Peirce on Language and Reality

A November post here promised more on Louis Menand's The Metaphysical Club.
Peirce thought that our representations can be classified, filled out, and elaborated in all sorts of ways, that they can even become "better," in the sense of "more useful," as we peel off their metaphysical husks. But we can never (as individuals) say that they are identical with their objects. This is not just because our knowledge always "swims" as Peirce put it, "in a continuum of uncertainty and of indeterminacy"; it is also because--and this is the distinctive feature of Peirce's theory of signs--there are no prerepresentational objects out there. Things are themselves signs: their being signs is a condition of their being things at all.

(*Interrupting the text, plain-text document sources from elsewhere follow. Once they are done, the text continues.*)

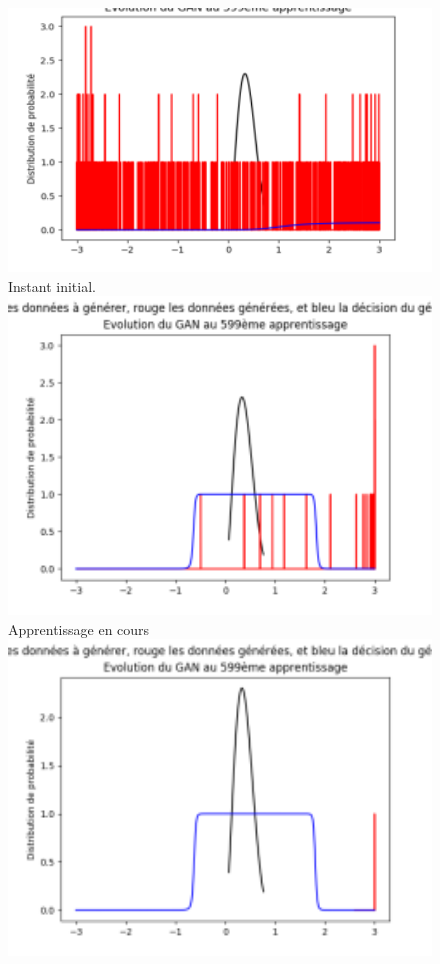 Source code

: \begin{figure}[t!]
\begin{center}
\includegraphics[width=1\textwidth]{images/Gan1D-1.png}
\centering\\Instant initial.
\endminipage\hfill
{}
\includegraphics[width=1\textwidth]{images/Gan1D-4.png}
\centering\\Apprentissage en cours
\endminipage\hfill
{}
\includegraphics[width=1\textwidth]{images/Gan1D-5.png}

\end{center}
\end{figure}
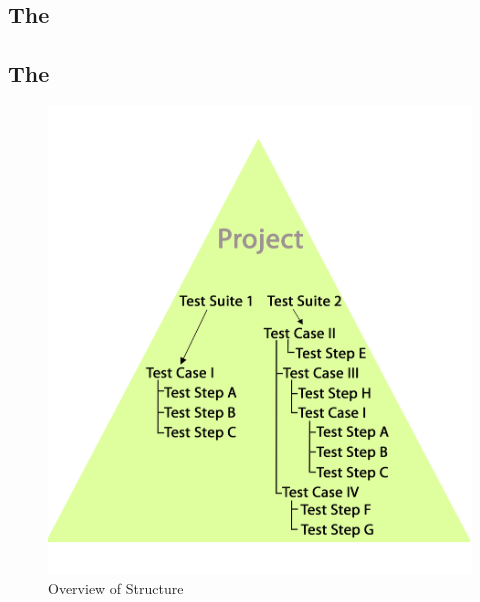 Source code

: 


\subsection{The \gdclient}


\subsection{The \gdserver}


\begin{figure}[p]
\includegraphics{GettingStarted/Structure/PS/pyramide}
\caption{Overview of \gdproject Structure}
\label{pyramide}
\end{figure}
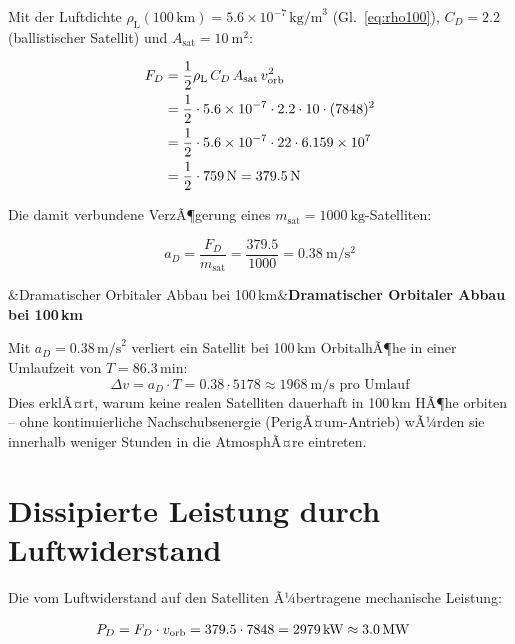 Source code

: ﻿\documentclass[12pt, a4paper]{report}
\newenvironment{wichtig}[1][]{%
  \begin{wichtigframe}\sloppy%
  \ifx&#1&\else\textbf{#1}\par\smallskip\fi}{\end{wichtigframe}}
\theoremstyle{definition}
\theoremstyle{remark}
\newcommand{\rhoL}{\rho_{\text{L}}}
\begin{document}
Mit der Luftdichte $\rhoL(100\,\text{km}) = 5.6 \times 10^{-7}\,\text{kg/m}^3$
(Gl.~\eqref{eq:rho100}), $C_D = 2.2$ (ballistischer Satellit) und
$A_{\text{sat}} = \SI{10}{\metre\squared}$:

\begin{align}
  F_D &= \frac{1}{2} \rhoL \, C_D \, A_{\text{sat}} \, v_{\text{orb}}^2 \notag \\
  &= \frac{1}{2} \cdot 5.6 \times 10^{-7} \cdot 2.2 \cdot 10 \cdot (7848)^2 \notag \\
  &= \frac{1}{2} \cdot 5.6 \times 10^{-7} \cdot 22 \cdot 6.159 \times 10^7 \notag \\
  &= \frac{1}{2} \cdot 759\,\text{N} = \SI{379.5}{\newton}
  \label{eq:fd_sat_100}
\end{align}

Die damit verbundene VerzÃ¶gerung eines $m_{\text{sat}} = \SI{1000}{\kilo\gram}$-Satelliten:

\begin{equation}
  a_D = \frac{F_D}{m_{\text{sat}}} = \frac{379.5}{1000} = \SI{0.38}{\metre\per\second\squared}
  \label{eq:a_drag_sat}
\end{equation}

\begin{wichtig}[Dramatischer Orbitaler Abbau bei 100\,km]
  Mit $a_D = 0.38\,\text{m/s}^2$ verliert ein Satellit bei 100\,km OrbitalhÃ¶he
  in einer Umlaufzeit von $T = 86.3\,\text{min}$:
  \begin{equation}
    \Delta v = a_D \cdot T = 0.38 \cdot 5178 \approx \SI{1968}{\metre\per\second}\text{ pro Umlauf}
  \end{equation}
  Dies erklÃ¤rt, warum keine realen Satelliten dauerhaft in 100\,km HÃ¶he orbiten --
  ohne kontinuierliche Nachschubsenergie (PerigÃ¤um-Antrieb) wÃ¼rden sie innerhalb
  weniger Stunden in die AtmosphÃ¤re eintreten.
\end{wichtig}

\section{Dissipierte Leistung durch Luftwiderstand}

Die vom Luftwiderstand auf den Satelliten Ã¼bertragene mechanische Leistung:

\begin{align}
  P_D &= F_D \cdot v_{\text{orb}} = 379.5 \cdot 7848 = \SI{2\,979}{\kilo\watt} \approx \SI{3.0}{\mega\watt}
  \label{eq:pd_sat}
\end{align}
\end{document}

You can call this notion counterintuitive, because that is exactly what it is: it is part of Peirce's attack on the idea that we can know some things intuitively--that is, without the mediation of representations. For Peirce, knowing was inseparable from what he called semiosis, the making of signs, and of the making of signs there is no end. If you look up a word in the dictionary, you find it defined by a string of other words, the meanings of which can be discovered by looking them up in a dictionary, leading to more words to be looked up in turn. There is no exit from the dictionary. Peirce didn't simply think that language is like that. He thought that the universe is like that.

This highly relational theory of reality is very congenial to the sacramental imagination, where no thing exists in itself but exists, analogically speaking, in communion with God. This is perhaps why the novelist Walker Percy was so attracted to Peirce, calling himself "A thief of Peirce" in his correspondence with semiotician Kenneth Lane Kenter.

It is possible that not just language in general but poetry in particular works because reality is thus interconnected. The talent for seeing the unobvious relations between an object, a quality, or another relation and describing its congruity or incongruity would be most fitting if that seen relation were not just a linguistic accident but instead had reality.

If poetry best relies on some form of ontological realism, the rise of nominalism or other habits of analytic thought would undercut the quality of poetry as well as the motivation for people actually to listen to it. The analytic approach, which breaks down reality into components with little regard for their relations, perhaps dissolves the structures basic to poetic success. All poetry becomes mere wordplay, the flatus vocis[puff of the voicebox] disdained by Ockham.